Hip hop and house share a common ancestory in soul and funk, and as a result, share a lot of the same structure when it comes to the beats. [Which to me counts a lot more than the lyrical content] As a result, it makes it pointless to argue about the merits of one over the other, and essentially throwing the other to the wayside and regarding it as useless. House and hip hop have been influenced by the same music, and by each other, look at ragga jungle, UK garage, breaks, or any number of hip hop singles that have come out with electronic elements in recent years. And the 'dancable' question started to get on my nerves. Funk styles are present on both b-boying and EDM dancing when taken to the highest level. The elements of waving, gliding, hitting, strobing, popping, locking, and countless more are readily seen in both sides, so why argue on that point at all?

And the responses are so cliche, 'rap is hotter because it is selling more records', yet when responding to the musical quality questions, they refer to the artists not selling millions of CDs. So let's see, the crap in the genre is hot, but the quality is not?You can't have your cake and eat it too!
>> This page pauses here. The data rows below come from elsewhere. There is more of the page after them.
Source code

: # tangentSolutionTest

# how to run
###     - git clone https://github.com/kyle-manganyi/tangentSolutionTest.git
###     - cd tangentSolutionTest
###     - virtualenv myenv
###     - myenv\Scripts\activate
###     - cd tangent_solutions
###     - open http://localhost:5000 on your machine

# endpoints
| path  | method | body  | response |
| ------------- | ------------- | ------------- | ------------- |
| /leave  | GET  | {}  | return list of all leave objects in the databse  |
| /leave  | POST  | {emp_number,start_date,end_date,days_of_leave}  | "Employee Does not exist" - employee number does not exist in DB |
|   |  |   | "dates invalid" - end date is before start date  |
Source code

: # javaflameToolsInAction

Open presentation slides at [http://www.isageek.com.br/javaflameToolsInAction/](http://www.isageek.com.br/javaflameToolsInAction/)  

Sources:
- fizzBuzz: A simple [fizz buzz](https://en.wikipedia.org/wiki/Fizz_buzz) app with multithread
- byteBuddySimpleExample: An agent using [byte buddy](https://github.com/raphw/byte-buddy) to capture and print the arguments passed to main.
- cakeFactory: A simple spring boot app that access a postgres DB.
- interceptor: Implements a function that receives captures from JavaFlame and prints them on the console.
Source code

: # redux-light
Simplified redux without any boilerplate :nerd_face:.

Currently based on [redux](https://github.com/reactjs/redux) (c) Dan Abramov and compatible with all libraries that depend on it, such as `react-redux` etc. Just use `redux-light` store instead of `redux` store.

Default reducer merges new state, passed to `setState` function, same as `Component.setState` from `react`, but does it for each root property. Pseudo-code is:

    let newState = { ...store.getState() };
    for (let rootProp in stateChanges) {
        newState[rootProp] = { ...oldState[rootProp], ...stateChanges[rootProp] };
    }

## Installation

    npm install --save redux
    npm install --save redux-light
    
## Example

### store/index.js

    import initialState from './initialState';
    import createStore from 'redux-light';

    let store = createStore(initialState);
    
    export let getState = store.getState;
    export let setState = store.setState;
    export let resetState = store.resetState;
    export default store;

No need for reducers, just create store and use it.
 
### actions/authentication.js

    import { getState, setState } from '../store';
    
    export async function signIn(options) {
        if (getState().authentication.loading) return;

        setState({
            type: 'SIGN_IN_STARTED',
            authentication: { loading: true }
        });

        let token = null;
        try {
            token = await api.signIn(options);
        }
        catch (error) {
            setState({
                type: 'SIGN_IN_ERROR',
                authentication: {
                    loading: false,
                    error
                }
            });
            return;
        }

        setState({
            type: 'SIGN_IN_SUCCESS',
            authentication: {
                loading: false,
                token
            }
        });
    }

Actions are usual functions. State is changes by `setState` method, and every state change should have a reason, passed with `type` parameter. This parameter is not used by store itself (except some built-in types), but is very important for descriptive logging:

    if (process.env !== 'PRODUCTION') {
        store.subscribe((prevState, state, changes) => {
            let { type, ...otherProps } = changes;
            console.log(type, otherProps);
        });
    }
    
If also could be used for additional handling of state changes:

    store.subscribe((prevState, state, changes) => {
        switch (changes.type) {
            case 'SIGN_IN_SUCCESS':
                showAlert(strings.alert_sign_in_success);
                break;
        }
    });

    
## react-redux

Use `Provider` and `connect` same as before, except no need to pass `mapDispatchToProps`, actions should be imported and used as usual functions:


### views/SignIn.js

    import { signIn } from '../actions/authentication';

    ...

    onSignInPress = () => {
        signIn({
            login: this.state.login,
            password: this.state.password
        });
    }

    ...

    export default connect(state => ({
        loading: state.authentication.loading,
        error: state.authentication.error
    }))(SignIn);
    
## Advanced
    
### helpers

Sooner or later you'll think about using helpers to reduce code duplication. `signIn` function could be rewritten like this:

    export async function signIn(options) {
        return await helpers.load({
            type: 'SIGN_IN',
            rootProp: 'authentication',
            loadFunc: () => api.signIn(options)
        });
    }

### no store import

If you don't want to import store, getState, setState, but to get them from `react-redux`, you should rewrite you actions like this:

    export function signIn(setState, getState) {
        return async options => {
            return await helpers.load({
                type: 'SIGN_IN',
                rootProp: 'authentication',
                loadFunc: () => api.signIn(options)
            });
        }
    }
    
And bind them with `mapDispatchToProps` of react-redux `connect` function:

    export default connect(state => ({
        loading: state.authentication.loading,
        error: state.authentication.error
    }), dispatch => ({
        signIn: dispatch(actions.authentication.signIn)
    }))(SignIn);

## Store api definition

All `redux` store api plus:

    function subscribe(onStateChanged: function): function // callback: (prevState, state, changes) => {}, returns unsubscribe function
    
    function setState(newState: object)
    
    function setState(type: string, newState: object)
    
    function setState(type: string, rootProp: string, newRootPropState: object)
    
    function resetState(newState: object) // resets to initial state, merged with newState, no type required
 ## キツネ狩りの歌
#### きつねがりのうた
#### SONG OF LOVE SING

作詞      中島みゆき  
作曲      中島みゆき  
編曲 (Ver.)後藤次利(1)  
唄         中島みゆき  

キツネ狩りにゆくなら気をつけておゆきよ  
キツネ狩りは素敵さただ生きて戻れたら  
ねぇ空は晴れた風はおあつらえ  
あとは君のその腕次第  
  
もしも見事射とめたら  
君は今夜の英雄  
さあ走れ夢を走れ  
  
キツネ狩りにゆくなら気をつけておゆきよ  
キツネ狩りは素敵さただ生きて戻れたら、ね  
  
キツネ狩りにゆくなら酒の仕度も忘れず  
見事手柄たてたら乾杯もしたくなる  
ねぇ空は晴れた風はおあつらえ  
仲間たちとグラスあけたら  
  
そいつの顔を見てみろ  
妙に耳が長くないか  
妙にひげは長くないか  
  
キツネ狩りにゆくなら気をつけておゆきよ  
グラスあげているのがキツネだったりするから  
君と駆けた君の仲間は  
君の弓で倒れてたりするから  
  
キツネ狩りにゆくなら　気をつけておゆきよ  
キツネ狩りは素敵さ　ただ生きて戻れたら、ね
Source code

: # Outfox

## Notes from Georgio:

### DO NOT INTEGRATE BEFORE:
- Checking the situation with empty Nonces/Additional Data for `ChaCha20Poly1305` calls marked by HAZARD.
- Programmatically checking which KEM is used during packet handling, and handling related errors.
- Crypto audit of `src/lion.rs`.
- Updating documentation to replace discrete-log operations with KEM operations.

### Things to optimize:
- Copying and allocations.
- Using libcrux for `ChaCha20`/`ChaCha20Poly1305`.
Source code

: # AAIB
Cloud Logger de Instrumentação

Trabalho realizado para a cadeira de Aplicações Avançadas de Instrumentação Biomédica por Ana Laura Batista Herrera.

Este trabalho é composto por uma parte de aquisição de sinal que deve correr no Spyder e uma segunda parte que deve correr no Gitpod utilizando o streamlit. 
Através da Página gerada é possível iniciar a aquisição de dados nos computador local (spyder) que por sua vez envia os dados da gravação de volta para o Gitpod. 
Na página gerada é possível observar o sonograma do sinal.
Bah, I understand that there are differences in the styles of music, and differences in people's visions on 'what good music is', but resorting to this adversarial type of conversation resolves nothing, especially in matters of art and personal taste, and especially when the two styles are so closely related. In fact, all this style of adversarial conversation does is serve to close people's minds to the merits of the other side, resulting in a potential stagnation of their own personal choice of music down the road.

Maybe the critics and experts in both styles should be more concerned about promoting what's best in their own form of music than cutting down what's wrong with the other side.
jon jon
quote:
Originally posted by Sly_Guy


Well said.
amb_
quote:
Originally posted by DigiNut


Nice one :)
Ub3rTrancer
Funny how they used PvD and Oakie for their "Hip-Hop vs House Part 1 / 2" logos
Euphorica
nut and sly hit both had good posts.

Now lets see less trance bashing in this forum :thepirate
ShadoWolf
haters listen to this:

http://tinyurl.com/d737w
mushyflowa
hip hop vs house?
haha..

TheVrk
quote:
Originally posted by Sly_Guy

Maybe the critics and experts in both styles should be more concerned about promoting what's best in their own form of music than cutting down what's wrong with the other side.


Right on.
I DID read the whole article, and it is a neverending argument/discussion for those who feel the need 2 do so.

Emily Tan (Dance) made way more valid points imho.
bARTovsky
Personally, if I'm with a girl at a club, I like Hip Hop.
Otherwise its Trance/House all the way.